The effect of all three pieces was disorientation—of a sensory kind, even more immediate than getting lost in the woods—and with it an inevitable letting go into the experience of not knowing quite where you stand. You might step away from one of the pieces and try to re-orient yourself, but until you’ve left the gallery altogether, you’re in a swirl, unable to find firm footing. I remember struggling to discover the exit, even though the room was a big square with only one way in and out.

I found the three installations mesmerizing, but I still didn’t fully grasp what McCarthy was up to until I watched one of the two early film pieces included in the exhibition. In it, McCarthy appropriates the 1965 film version of The Sound of Music, except that he runs it backwards and upside down, without any sound. Sitting in a dark theater watching the Von Trapps walk backwards over the Alps, then hanging upside down from the ceiling of the abbey’s crypt before hurrying backwards toward the soldiers pursuing them, was one of the strangest visual experiences I’ve ever had.

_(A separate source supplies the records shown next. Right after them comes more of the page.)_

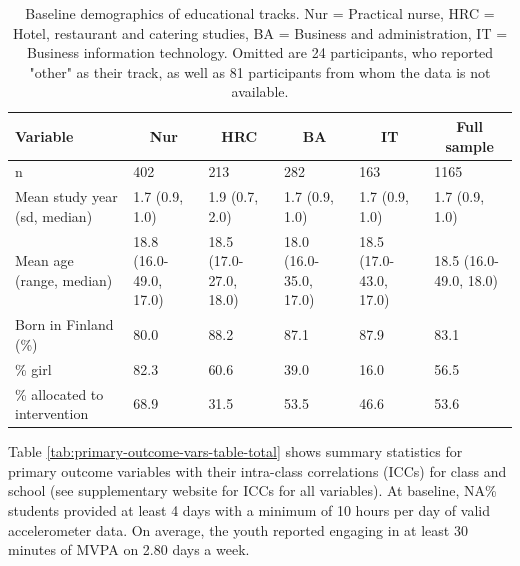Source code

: \documentclass[english,floatsintext,]{apa6}
\theoremstyle{definition}
\theoremstyle{definition}
\theoremstyle{definition}
\theoremstyle{remark}
\begin{document}
\begin{table}[tbp]
\begin{center}
\begin{threeparttable}
\caption{\label{tab:demographics-table}Baseline demographics of educational tracks. Nur = Practical nurse, HRC = Hotel, restaurant and catering studies, BA = Business and administration, IT = Business information technology. Omitted are 24 participants, who reported "other" as their track, as well as 81 participants from whom the data is not available.}
\begin{tabular}{llllll}
\toprule
Variable & \multicolumn{1}{c}{Nur} & \multicolumn{1}{c}{HRC} & \multicolumn{1}{c}{BA} & \multicolumn{1}{c}{IT} & \multicolumn{1}{c}{Full sample}\\
\midrule
n & 402 & 213 & 282 & 163 & 1165\\
Mean study year (sd, median) & 1.7 (0.9, 1.0) & 1.9 (0.7, 2.0) & 1.7 (0.9, 1.0) & 1.7 (0.9, 1.0) & 1.7 (0.9, 1.0)\\
Mean age (range, median) & 18.8 (16.0-49.0, 17.0) & 18.5 (17.0-27.0, 18.0) & 18.0 (16.0-35.0, 17.0) & 18.5 (17.0-43.0, 17.0) & 18.5 (16.0-49.0, 18.0)\\
Born in Finland (\%) & 80.0 & 88.2 & 87.1 & 87.9 & 83.1\\
\% girl & 82.3 & 60.6 & 39.0 & 16.0 & 56.5\\
\% allocated to intervention & 68.9 & 31.5 & 53.5 & 46.6 & 53.6\\
\bottomrule
\end{tabular}
\end{threeparttable}
\end{center}
\end{table}

Table \ref{tab:primary-outcome-vars-table-total} shows summary
statistics for primary outcome variables with their intra-class
correlations (ICCs) for class and school (see supplementary website for
ICCs for all variables). At baseline, NA\% students provided at least 4
days with a minimum of 10 hours per day of valid accelerometer data. On
average, the youth reported engaging in at least 30 minutes of MVPA on
2.80 days a week.
\end{document}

The film I’d seen dozens of times as a child—it was one of the few things my parents would let me stay up late to watch, in part, I’m sure, so I could witness Nazis being outwitted—that had seduced me into its drama, made me believe in its characters as real people in the actual world, even when they spontaneously broke into song, suddenly looked as sophisticated as a middle-school play. Every gesture was overdone and absurd. The indoor sets looked as if they were made of foam rubber. By altering our perspective, McCarthy exposes the artifice I may have been aware of but was willing to ignore. Now artifice was all I could see. And when I watched the original version of the film with my daughter a few years later, it was no different; McCarthy’s manipulation of the musical had ripped away the lulling narrative façade, and now I was permanently awakened to what I was actually viewing. It didn’t ruin The Sound of Music for me, just made me see it more clearly, as the stagey construction it had always been.

That’s when I really began to understand: the point of McCarthy’s disorienting work is to wake us up, break us out of our numb acceptance of what we see and force us to look harder at the world around us. It isn’t disorientation on its own that matters; it’s the re-orienting with a new, heightened sense of perception that makes the work transformative.


When the Freaks Come Out

Getting purposely lost in the woods is a useful metaphor for the writing process, if perhaps a predictable one: while writing, we want to leave behind the familiar, enter the unknown, awaken ourselves to surprise. Running The Sound of Music upside down and backwards is also an apt metaphor: we upend what we know well, look at it with fresh eyes, from a new perspective, in order to understand it more complexly.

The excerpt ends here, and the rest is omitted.